• **Exercise details**
Would you please return every line from the listing that contains the word "currentData"?

Extracted entries Start Marker

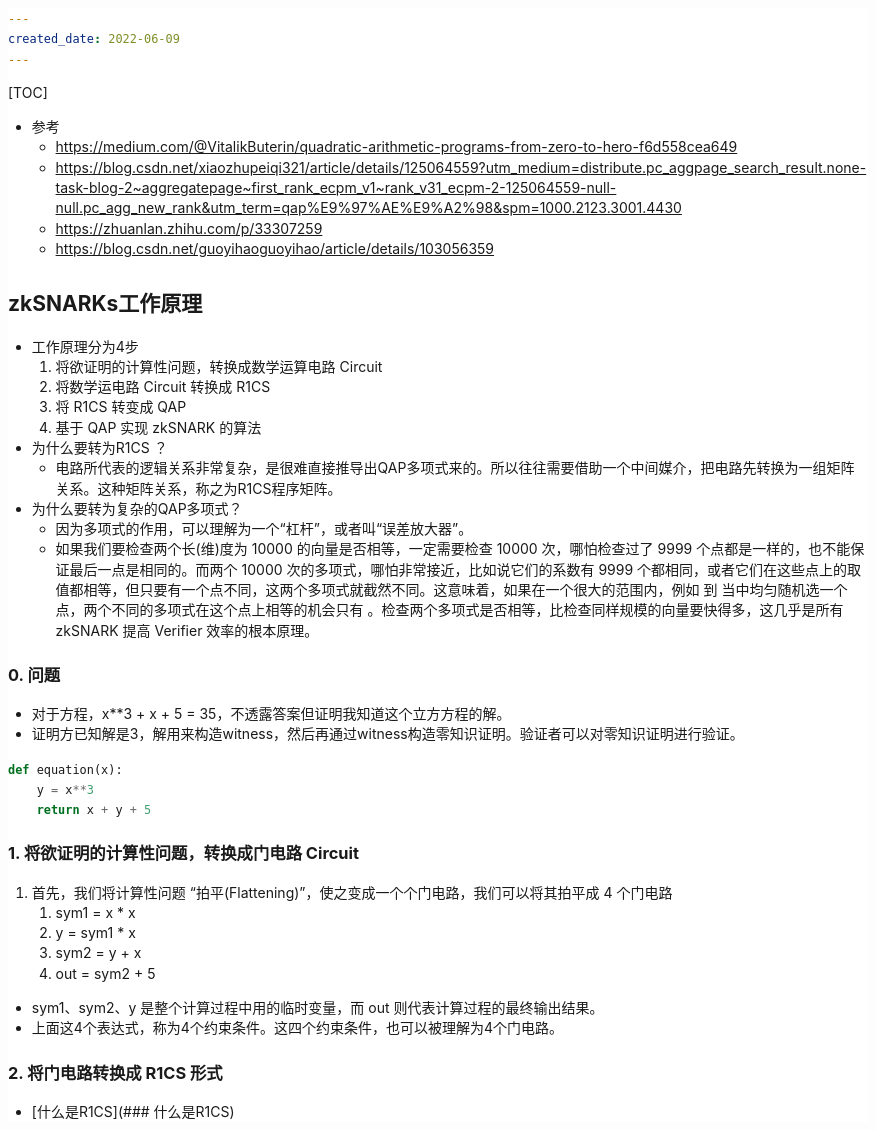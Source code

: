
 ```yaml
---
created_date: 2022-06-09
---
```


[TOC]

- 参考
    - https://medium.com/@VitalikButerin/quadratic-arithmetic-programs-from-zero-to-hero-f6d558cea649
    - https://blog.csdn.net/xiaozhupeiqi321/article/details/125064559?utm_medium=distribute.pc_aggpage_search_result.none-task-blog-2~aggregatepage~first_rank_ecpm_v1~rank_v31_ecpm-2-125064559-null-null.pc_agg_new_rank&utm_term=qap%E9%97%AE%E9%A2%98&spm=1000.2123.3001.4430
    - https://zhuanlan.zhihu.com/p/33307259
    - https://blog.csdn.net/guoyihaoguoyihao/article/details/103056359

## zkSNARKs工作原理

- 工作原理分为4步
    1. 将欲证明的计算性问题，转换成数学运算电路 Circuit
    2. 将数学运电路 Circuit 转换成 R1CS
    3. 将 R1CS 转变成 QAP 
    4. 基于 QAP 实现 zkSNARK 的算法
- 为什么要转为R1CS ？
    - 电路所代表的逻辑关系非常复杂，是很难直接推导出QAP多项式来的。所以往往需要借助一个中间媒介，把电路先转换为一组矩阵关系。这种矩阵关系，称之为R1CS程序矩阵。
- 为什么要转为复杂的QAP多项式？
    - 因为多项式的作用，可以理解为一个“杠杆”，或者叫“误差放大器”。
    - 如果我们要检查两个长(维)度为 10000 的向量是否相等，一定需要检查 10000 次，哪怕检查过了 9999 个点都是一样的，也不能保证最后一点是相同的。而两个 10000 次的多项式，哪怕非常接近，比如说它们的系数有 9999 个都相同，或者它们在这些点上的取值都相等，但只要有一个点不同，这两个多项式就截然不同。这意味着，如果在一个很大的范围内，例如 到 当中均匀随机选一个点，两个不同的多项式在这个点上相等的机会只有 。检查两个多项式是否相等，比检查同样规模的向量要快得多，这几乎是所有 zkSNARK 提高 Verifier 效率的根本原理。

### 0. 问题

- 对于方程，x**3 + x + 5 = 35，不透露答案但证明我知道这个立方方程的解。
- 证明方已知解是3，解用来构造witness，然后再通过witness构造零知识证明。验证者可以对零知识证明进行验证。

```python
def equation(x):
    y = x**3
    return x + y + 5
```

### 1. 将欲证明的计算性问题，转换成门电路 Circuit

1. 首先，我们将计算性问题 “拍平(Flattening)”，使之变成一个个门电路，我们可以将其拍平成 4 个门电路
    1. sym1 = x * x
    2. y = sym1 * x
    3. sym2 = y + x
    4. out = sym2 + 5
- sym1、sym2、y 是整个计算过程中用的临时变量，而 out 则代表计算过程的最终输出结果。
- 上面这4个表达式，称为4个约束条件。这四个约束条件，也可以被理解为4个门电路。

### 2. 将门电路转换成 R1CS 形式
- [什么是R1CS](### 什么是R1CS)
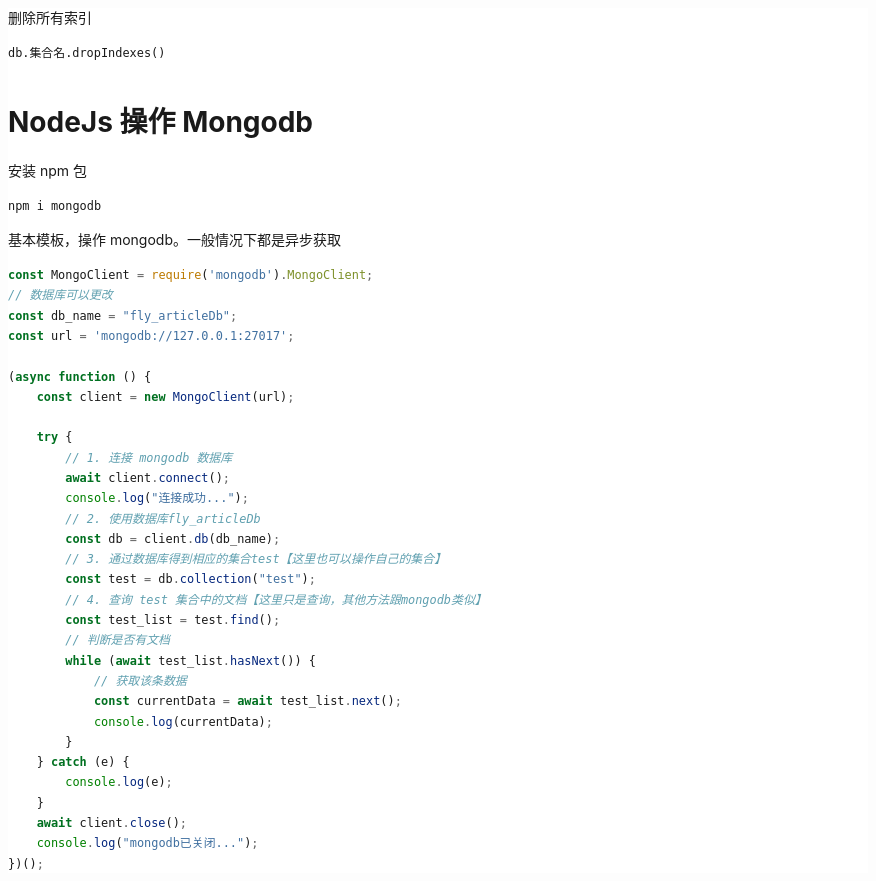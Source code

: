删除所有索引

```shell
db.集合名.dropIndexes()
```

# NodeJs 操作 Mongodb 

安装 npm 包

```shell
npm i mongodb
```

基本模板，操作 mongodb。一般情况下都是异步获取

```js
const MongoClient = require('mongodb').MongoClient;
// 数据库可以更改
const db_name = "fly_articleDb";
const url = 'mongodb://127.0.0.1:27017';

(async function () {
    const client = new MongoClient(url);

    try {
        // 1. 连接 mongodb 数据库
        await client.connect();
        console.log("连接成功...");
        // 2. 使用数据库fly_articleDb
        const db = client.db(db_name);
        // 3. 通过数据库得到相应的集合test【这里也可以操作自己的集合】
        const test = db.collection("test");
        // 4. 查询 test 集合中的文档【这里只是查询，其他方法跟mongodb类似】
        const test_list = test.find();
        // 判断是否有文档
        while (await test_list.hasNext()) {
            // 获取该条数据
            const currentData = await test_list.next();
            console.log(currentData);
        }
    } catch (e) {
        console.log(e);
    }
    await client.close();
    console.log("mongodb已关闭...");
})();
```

Extracted entries End Marker

• **Task result**
            const currentData = await test_list.next();
            console.log(currentData);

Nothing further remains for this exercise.